● Task to carry out
Search the data for "AccountingBase" and copy every matching line.

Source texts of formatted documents

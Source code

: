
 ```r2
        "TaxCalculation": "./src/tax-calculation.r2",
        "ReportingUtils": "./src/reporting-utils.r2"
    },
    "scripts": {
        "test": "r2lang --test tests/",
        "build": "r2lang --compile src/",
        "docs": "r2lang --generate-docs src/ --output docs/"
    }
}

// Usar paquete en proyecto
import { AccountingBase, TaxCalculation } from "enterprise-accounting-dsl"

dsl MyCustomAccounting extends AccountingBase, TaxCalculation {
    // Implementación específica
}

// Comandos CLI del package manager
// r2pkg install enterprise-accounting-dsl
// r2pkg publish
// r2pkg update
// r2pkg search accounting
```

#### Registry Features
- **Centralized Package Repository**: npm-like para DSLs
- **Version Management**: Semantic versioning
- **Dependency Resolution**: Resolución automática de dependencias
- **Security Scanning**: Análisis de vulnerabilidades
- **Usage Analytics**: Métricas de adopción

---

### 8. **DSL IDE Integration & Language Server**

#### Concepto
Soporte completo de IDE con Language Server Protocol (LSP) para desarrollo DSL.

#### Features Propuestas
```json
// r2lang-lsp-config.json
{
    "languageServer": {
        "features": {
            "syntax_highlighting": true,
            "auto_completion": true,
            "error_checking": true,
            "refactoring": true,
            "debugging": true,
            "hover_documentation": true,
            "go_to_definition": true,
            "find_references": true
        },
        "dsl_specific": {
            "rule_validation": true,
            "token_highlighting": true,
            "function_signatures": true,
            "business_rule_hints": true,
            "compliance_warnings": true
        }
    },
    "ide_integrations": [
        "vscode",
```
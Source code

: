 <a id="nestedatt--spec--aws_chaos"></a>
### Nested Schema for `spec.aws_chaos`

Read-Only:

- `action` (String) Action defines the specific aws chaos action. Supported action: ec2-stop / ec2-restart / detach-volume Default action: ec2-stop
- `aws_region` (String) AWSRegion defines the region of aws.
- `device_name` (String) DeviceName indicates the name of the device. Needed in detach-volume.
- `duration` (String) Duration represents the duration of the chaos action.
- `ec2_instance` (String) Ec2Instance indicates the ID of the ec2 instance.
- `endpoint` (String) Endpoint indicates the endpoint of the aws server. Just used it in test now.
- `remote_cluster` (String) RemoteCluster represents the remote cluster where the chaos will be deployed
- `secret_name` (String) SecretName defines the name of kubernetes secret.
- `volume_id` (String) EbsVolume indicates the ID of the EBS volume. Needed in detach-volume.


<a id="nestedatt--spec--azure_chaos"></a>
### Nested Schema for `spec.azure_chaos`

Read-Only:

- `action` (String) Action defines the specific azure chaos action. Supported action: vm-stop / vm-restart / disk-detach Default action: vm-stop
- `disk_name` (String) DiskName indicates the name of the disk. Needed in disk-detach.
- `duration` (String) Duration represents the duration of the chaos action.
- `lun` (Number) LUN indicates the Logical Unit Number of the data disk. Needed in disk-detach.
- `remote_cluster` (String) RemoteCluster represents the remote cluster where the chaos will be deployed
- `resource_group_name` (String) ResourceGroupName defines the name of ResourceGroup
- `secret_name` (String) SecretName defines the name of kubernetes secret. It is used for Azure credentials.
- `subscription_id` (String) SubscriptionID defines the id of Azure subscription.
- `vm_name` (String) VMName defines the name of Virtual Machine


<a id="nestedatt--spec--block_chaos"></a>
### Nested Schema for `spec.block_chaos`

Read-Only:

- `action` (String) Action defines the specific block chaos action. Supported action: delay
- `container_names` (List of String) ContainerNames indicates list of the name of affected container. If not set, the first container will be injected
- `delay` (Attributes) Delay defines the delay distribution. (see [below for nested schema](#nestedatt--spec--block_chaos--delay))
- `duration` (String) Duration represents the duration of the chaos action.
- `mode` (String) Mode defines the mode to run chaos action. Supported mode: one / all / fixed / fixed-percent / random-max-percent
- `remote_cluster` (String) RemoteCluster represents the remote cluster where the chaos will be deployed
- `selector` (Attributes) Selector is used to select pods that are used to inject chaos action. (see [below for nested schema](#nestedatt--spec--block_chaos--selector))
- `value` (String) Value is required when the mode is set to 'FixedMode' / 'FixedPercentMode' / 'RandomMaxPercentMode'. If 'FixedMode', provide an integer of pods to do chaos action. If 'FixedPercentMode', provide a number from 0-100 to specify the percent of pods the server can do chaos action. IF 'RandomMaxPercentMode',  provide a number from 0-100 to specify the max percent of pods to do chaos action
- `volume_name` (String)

● Answer area
import { AccountingBase, TaxCalculation } from "enterprise-accounting-dsl"
dsl MyCustomAccounting extends AccountingBase, TaxCalculation {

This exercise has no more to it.